Siodmak’s Phantom Lady recognizes lack and fragmentation— corporeal absence and mechanical duplication, the separation of voice and body—as the modern hallmark of subjectivity and human reciprocity. Instead of signifying an ominous intrusion of the uncanny, the splitting of sounds and sights can offer antidotes to Marlow’s deadly aesthetics of closure, uniqueness, and total presence. The gas station sequence, in this sense, testifies to the contradictory ways in which Marlow—like his fascist predecessors in 1930s and 1940s Europe—seeks to incorporate modern tools and experiences into a vitalistic rejection of civil society and modern liberalism. Switching back and forth between Kansas’s space of viewership and Marlow’s cinema of simulated speech, camera and editing expose Marlow as a skillful operator of the modern decentering of corporeal identity and sense perception but also as a dexterous forger of authenticity and existential resolution. Marlow’s mise-en-scène, as seen by Kansas, is a counterfeit in multiple ways. What in Kansas’s perspective appears to be a silent cinema generating powerful sounds of redemption is revealed by the film’s alternating shots as a sound cinema producing vicious silence. What Kansas perceives as a homogeneous scene of incorporation and interiority is exposed as an actual site of heterogeneity and exteriority. Marlow may aspire to restore the aura of artistic genius and political authority, but what Marlow considers authentic expressions of the unified self are nothing other than the products of special effects and technologies of mediation.

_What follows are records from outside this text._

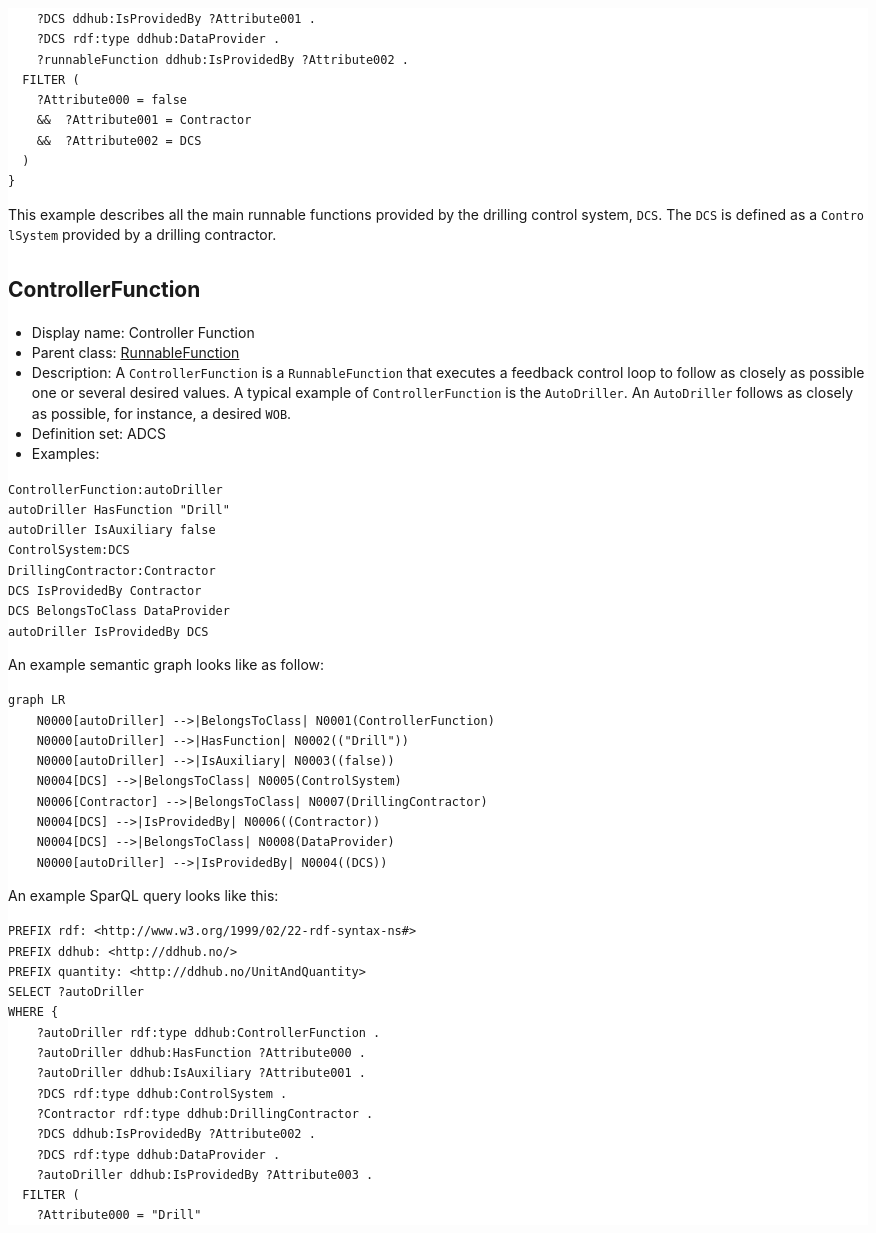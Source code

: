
 ```sparql
	?DCS ddhub:IsProvidedBy ?Attribute001 .
	?DCS rdf:type ddhub:DataProvider .
	?runnableFunction ddhub:IsProvidedBy ?Attribute002 .
  FILTER (
	?Attribute000 = false
	&& 	?Attribute001 = Contractor
	&& 	?Attribute002 = DCS
  )
}
```
This example describes all the main runnable functions provided by the drilling control system, `DCS`. The `DCS` is 
defined as a `ControlSystem` provided by a drilling contractor.
## ControllerFunction 
- Display name: Controller Function
- Parent class: [RunnableFunction](#RunnableFunction)
- Description: 
A `ControllerFunction` is a `RunnableFunction` that executes a feedback control loop to follow as closely
as possible one or several desired values. A typical example of `ControllerFunction` is the `AutoDriller`. An `AutoDriller` 
follows as closely as possible, for instance, a desired `WOB`.
- Definition set: ADCS
- Examples:
```dwis autoDriller
ControllerFunction:autoDriller
autoDriller HasFunction "Drill"
autoDriller IsAuxiliary false
ControlSystem:DCS
DrillingContractor:Contractor
DCS IsProvidedBy Contractor
DCS BelongsToClass DataProvider
autoDriller IsProvidedBy DCS
```
An example semantic graph looks like as follow:
```mermaid
graph LR
	N0000[autoDriller] -->|BelongsToClass| N0001(ControllerFunction) 
	N0000[autoDriller] -->|HasFunction| N0002(("Drill")) 
	N0000[autoDriller] -->|IsAuxiliary| N0003((false)) 
	N0004[DCS] -->|BelongsToClass| N0005(ControlSystem) 
	N0006[Contractor] -->|BelongsToClass| N0007(DrillingContractor) 
	N0004[DCS] -->|IsProvidedBy| N0006((Contractor)) 
	N0004[DCS] -->|BelongsToClass| N0008(DataProvider) 
	N0000[autoDriller] -->|IsProvidedBy| N0004((DCS)) 
```
An example SparQL query looks like this:
```sparql
PREFIX rdf: <http://www.w3.org/1999/02/22-rdf-syntax-ns#>
PREFIX ddhub: <http://ddhub.no/>
PREFIX quantity: <http://ddhub.no/UnitAndQuantity>
SELECT ?autoDriller
WHERE {
	?autoDriller rdf:type ddhub:ControllerFunction .
	?autoDriller ddhub:HasFunction ?Attribute000 .
	?autoDriller ddhub:IsAuxiliary ?Attribute001 .
	?DCS rdf:type ddhub:ControlSystem .
	?Contractor rdf:type ddhub:DrillingContractor .
	?DCS ddhub:IsProvidedBy ?Attribute002 .
	?DCS rdf:type ddhub:DataProvider .
	?autoDriller ddhub:IsProvidedBy ?Attribute003 .
  FILTER (
	?Attribute000 = "Drill"
```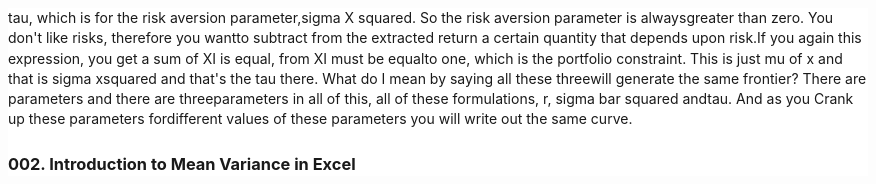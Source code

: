 tau, which is for the risk aversion parameter,sigma X squared. So the risk aversion parameter is alwaysgreater than zero. You don't like risks, therefore you wantto subtract from the extracted return a certain quantity that depends upon risk.If you again this expression, you get a sum of XI is equal, from XI must be equalto one, which is the portfolio constraint. This is just mu of x and that is sigma xsquared and that's the tau there. What do I mean by saying all these threewill generate the same frontier? There are parameters and there are threeparameters in all of this, all of these formulations, r, sigma bar squared andtau. And as you Crank up these parameters fordifferent values of these parameters you will write out the same curve.

### 002. Introduction to Mean Variance in Excel

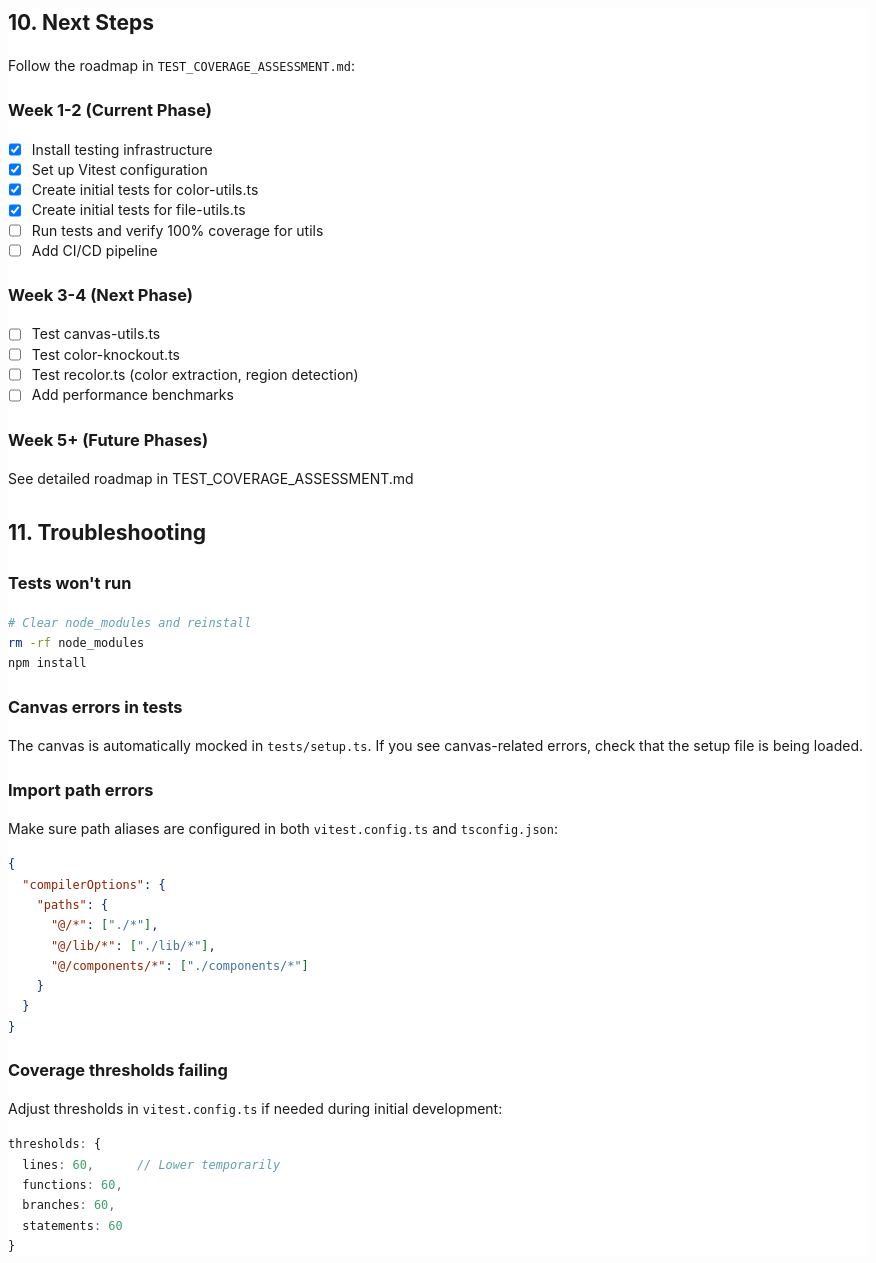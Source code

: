 ## 10. Next Steps

Follow the roadmap in `TEST_COVERAGE_ASSESSMENT.md`:

### Week 1-2 (Current Phase)
- [x] Install testing infrastructure
- [x] Set up Vitest configuration
- [x] Create initial tests for color-utils.ts
- [x] Create initial tests for file-utils.ts
- [ ] Run tests and verify 100% coverage for utils
- [ ] Add CI/CD pipeline

### Week 3-4 (Next Phase)
- [ ] Test canvas-utils.ts
- [ ] Test color-knockout.ts
- [ ] Test recolor.ts (color extraction, region detection)
- [ ] Add performance benchmarks

### Week 5+ (Future Phases)
See detailed roadmap in TEST_COVERAGE_ASSESSMENT.md

## 11. Troubleshooting

### Tests won't run
```bash
# Clear node_modules and reinstall
rm -rf node_modules
npm install
```

### Canvas errors in tests
The canvas is automatically mocked in `tests/setup.ts`. If you see canvas-related errors, check that the setup file is being loaded.

### Import path errors
Make sure path aliases are configured in both `vitest.config.ts` and `tsconfig.json`:
```json
{
  "compilerOptions": {
    "paths": {
      "@/*": ["./*"],
      "@/lib/*": ["./lib/*"],
      "@/components/*": ["./components/*"]
    }
  }
}
```

### Coverage thresholds failing
Adjust thresholds in `vitest.config.ts` if needed during initial development:
```typescript
thresholds: {
  lines: 60,      // Lower temporarily
  functions: 60,
  branches: 60,
  statements: 60
}
```
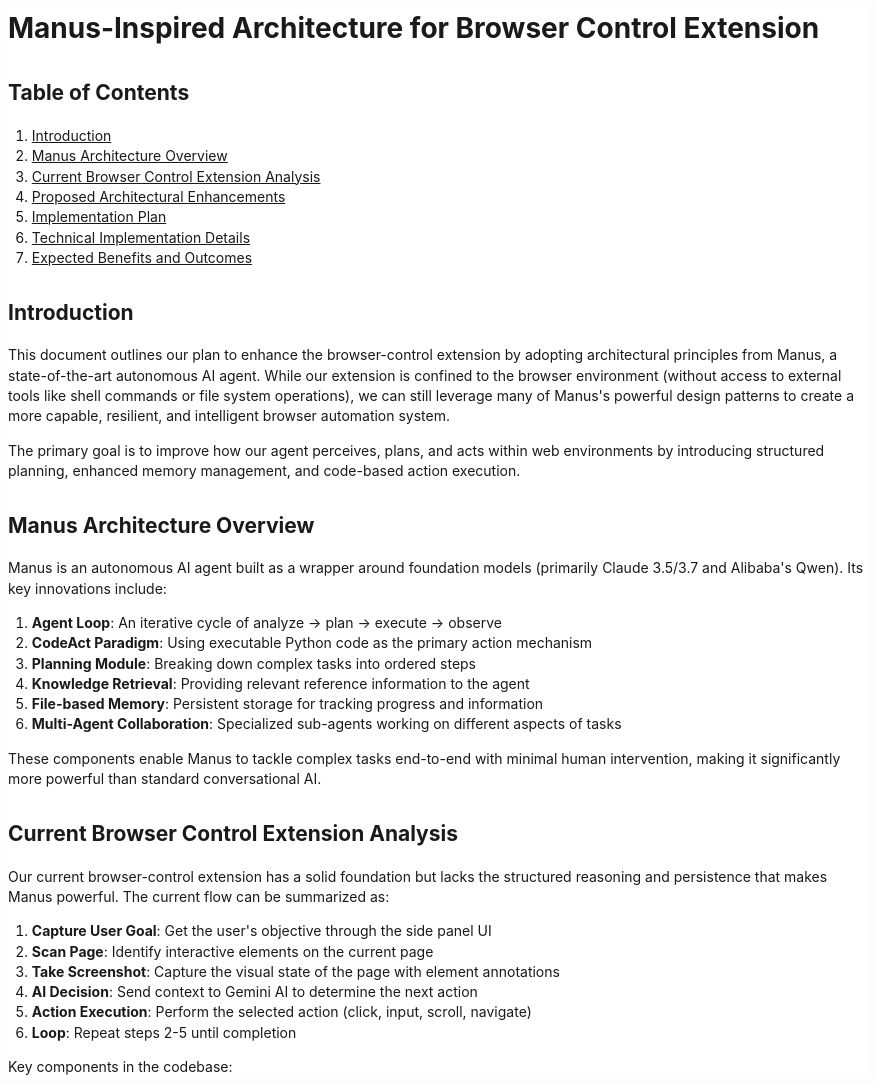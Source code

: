 # Manus-Inspired Architecture for Browser Control Extension

## Table of Contents
1. [Introduction](#introduction)
2. [Manus Architecture Overview](#manus-architecture-overview)
3. [Current Browser Control Extension Analysis](#current-browser-control-extension-analysis)
4. [Proposed Architectural Enhancements](#proposed-architectural-enhancements)
5. [Implementation Plan](#implementation-plan)
6. [Technical Implementation Details](#technical-implementation-details)
7. [Expected Benefits and Outcomes](#expected-benefits-and-outcomes)

## Introduction

This document outlines our plan to enhance the browser-control extension by adopting architectural principles from Manus, a state-of-the-art autonomous AI agent. While our extension is confined to the browser environment (without access to external tools like shell commands or file system operations), we can still leverage many of Manus's powerful design patterns to create a more capable, resilient, and intelligent browser automation system.

The primary goal is to improve how our agent perceives, plans, and acts within web environments by introducing structured planning, enhanced memory management, and code-based action execution.

## Manus Architecture Overview

Manus is an autonomous AI agent built as a wrapper around foundation models (primarily Claude 3.5/3.7 and Alibaba's Qwen). Its key innovations include:

1. **Agent Loop**: An iterative cycle of analyze → plan → execute → observe
2. **CodeAct Paradigm**: Using executable Python code as the primary action mechanism
3. **Planning Module**: Breaking down complex tasks into ordered steps
4. **Knowledge Retrieval**: Providing relevant reference information to the agent
5. **File-based Memory**: Persistent storage for tracking progress and information
6. **Multi-Agent Collaboration**: Specialized sub-agents working on different aspects of tasks

These components enable Manus to tackle complex tasks end-to-end with minimal human intervention, making it significantly more powerful than standard conversational AI.

## Current Browser Control Extension Analysis

Our current browser-control extension has a solid foundation but lacks the structured reasoning and persistence that makes Manus powerful. The current flow can be summarized as:

1. **Capture User Goal**: Get the user's objective through the side panel UI
2. **Scan Page**: Identify interactive elements on the current page
3. **Take Screenshot**: Capture the visual state of the page with element annotations
4. **AI Decision**: Send context to Gemini AI to determine the next action
5. **Action Execution**: Perform the selected action (click, input, scroll, navigate)
6. **Loop**: Repeat steps 2-5 until completion

Key components in the codebase:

Marlow—like fascist modernism—makes use of modern machines to protect himself from recognition and self-recognition. He embraces technology and mechanical reproduction not in order to expand experience and connect nonidentical particulars but to project his own lack as trauma, scar, silence, and death onto the other.

s p e a k o r d i e !

Victorious in its very failure, Henderson’s Dictaphone in Phantom Lady is no stranger to film noir . Whether they transmit, record, or amplify linguistic expressions, voice machines abound in Hollywood’s dark cinema.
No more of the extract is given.